There are certain general principles of law applicable to this case to be kept in mind by you for your guidance. The defendant in contemplation of law, is a common carrier of passengers for hire. As such, it undertook, in consideration of the fare paid by plaintiff, to safely carry him over its road to his point of destination. It did not undertake, however, to insure the life and limbs of such passenger. But as the public has an interest in the lives and limbs and health of its citizens, no less than the individual himself, the law exacts of a carrier of passengers a high degree of caution and vigilance to prevent accidents, and consequent injury. So, when the passenger is injured in the progress of the trip, the law presumes that the carrier has been guilty of negligence. In other words, when the plaintiff proves, as has been done in this case, that he took passage on defendant's train of cars, paid his fare, and received an injury, he has made out a prima facie case, and the burden of proof then shifts to the defendant to explain the circumstances of the injury. If it appears from its evidence that the injury was not attributable to the neglect of any duty which the law imposes upon it, then the prima facie case of the plaintiff is counterbalanced, and the jury, without more, should find for the defendant. The law requires that such carrier of passengers should exercise the highest degree of care. Care, diligence, and negligence are more or less relative terms. They cannot always be defined arbitrarily applicable indifferently to every state of facts. They cannot always be determined abstractly. Care and negligence must necessarily be judged of by the nature of the work to be done, the instruments to be used, the hazard and danger to life and limb from the character of the service to be performed by the carrier. 'Ordinary care' means simply that caution and vigilance which a reasonable and prudent person should exercise under like circumstances. So the term 'utmost care,' which it is said the carrier of passengers must exercise to prevent injury to his passenger, must often be considered relatively, in the sense above indicated.

You must look to the pleadings to see what are the issues of fact you are to try, for those are the only matters you are called here to determine.
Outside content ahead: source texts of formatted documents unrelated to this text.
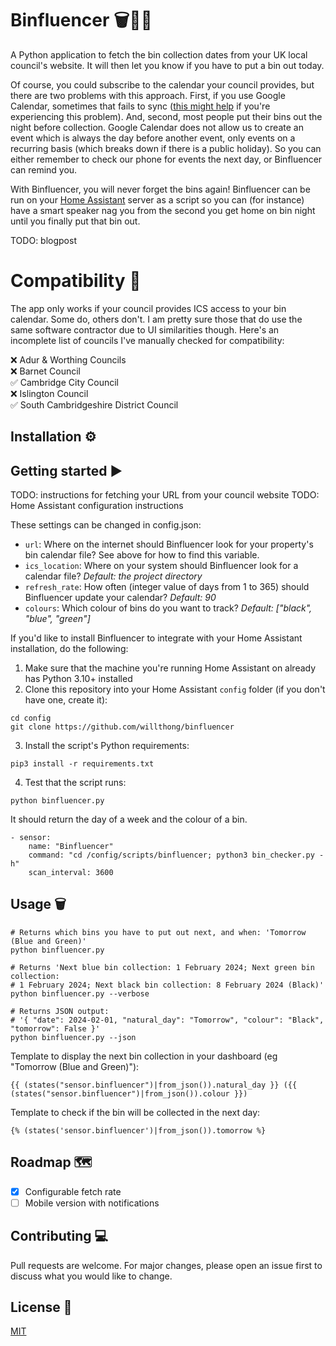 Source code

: # Binfluencer 🗑🚮📆

A Python application to fetch the bin collection dates from your UK local council's
website. It will then let you know if you have to put a bin out today.

Of course, you could subscribe to the calendar your council provides, but there are two
problems with this approach. First, if you use Google Calendar, sometimes that fails to
sync ([this might
help](https://www.ryadel.com/en/google-calendar-force-update-refresh-subscribed-calendar-ics/)
if you're experiencing this problem). And, second, most people put their bins out the
night before collection. Google Calendar does not allow us to create an event which is
always the day before another event, only events on a recurring basis (which breaks down
if there is a public holiday). So you can either remember to check our phone for events
the next day, or Binfluencer can remind you.

With Binfluencer, you will never forget the bins again! Binfluencer can be run on
your [Home Assistant](https://home-assistant.io) server as a script so you can (for
instance) have a smart speaker nag you from the second you get home on bin night until
you finally put that bin out.

TODO: blogpost

# Compatibility 🧩

The app only works if your council provides ICS access to your bin calendar. Some do,
others don't. I am pretty sure those that do use the same software contractor due to UI
similarities though. Here's an incomplete list of councils I've manually checked for
compatibility:

❌ Adur & Worthing Councils  
❌ Barnet Council  
✅ Cambridge City Council  
❌ Islington Council  
✅ South Cambridgeshire District Council  

## Installation ⚙️

## Getting started ▶️

TODO: instructions for fetching your URL from your council website
TODO: Home Assistant configuration instructions

These settings can be changed in config.json:

* `url`: Where on the internet should Binfluencer look for your property's bin calendar
  file? See above for how to find this variable.
* `ics_location`: Where on your system should Binfluencer look for a calendar file?
  *Default: the project directory*
* `refresh_rate`: How often (integer value of days from 1 to 365) should Binfluencer
  update your calendar? *Default: 90*
* `colours`: Which colour of bins do you want to track? *Default: ["black", "blue", "green"]*

If you'd like to install Binfluencer to integrate with your Home Assistant installation,
do the following:

1. Make sure that the machine you're running Home Assistant on already has Python 3.10+
   installed
2. Clone this repository into your Home Assistant `config` folder (if you don't have
   one, create it):

```
cd config
git clone https://github.com/willthong/binfluencer
```

3. Install the script's Python requirements:

```
pip3 install -r requirements.txt
```

4. Test that the script runs:

```
python binfluencer.py
```

It should return the day of a week and the colour of a bin.

```
- sensor:
    name: "Binfluencer"
    command: "cd /config/scripts/binfluencer; python3 bin_checker.py -h"
    scan_interval: 3600
```

## Usage 🗑️

```
# Returns which bins you have to put out next, and when: 'Tomorrow (Blue and Green)'
python binfluencer.py 

# Returns 'Next blue bin collection: 1 February 2024; Next green bin collection: 
# 1 February 2024; Next black bin collection: 8 February 2024 (Black)'
python binfluencer.py --verbose

# Returns JSON output:
# '{ "date": 2024-02-01, "natural_day": "Tomorrow", "colour": "Black", "tomorrow": False }'
python binfluencer.py --json

```

Template to display the next bin collection in your dashboard (eg "Tomorrow (Blue and Green)"):

```
{{ (states("sensor.binfluencer")|from_json()).natural_day }} ({{ (states("sensor.binfluencer")|from_json()).colour }})

```

Template to check if the bin will be collected in the next day:

```
{% (states('sensor.binfluencer')|from_json()).tomorrow %} 

```

## Roadmap 🗺️

* [X] Configurable fetch rate
* [ ] Mobile version with notifications

## Contributing 💻

Pull requests are welcome. For major changes, please open an issue first
to discuss what you would like to change.

## License 📜

[MIT](https://choosealicense.com/licenses/mit/)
The allegations of this petition are that in carrying plaintiff up said incline, 'the said defendant, by its agents and employees, suffered and permitted said car in which plaintiff was being so carried, when at the summit of said incline, to become detached and precipitated with great velocity and violence down said incline many hundred feet, and to violently collide with and crash into another car of defendant, then standing on said railway; thereby, and in consequence thereof, plaintiff was greatly frightened, bruised, injured,' etc.; the simple meaning of which is that, after the car had made its ascent of the hill, and had reached a point near its summit, the defendant was guilty of some act of commission or omission by which the car ran backward instead of going forward. This is the question you are to try.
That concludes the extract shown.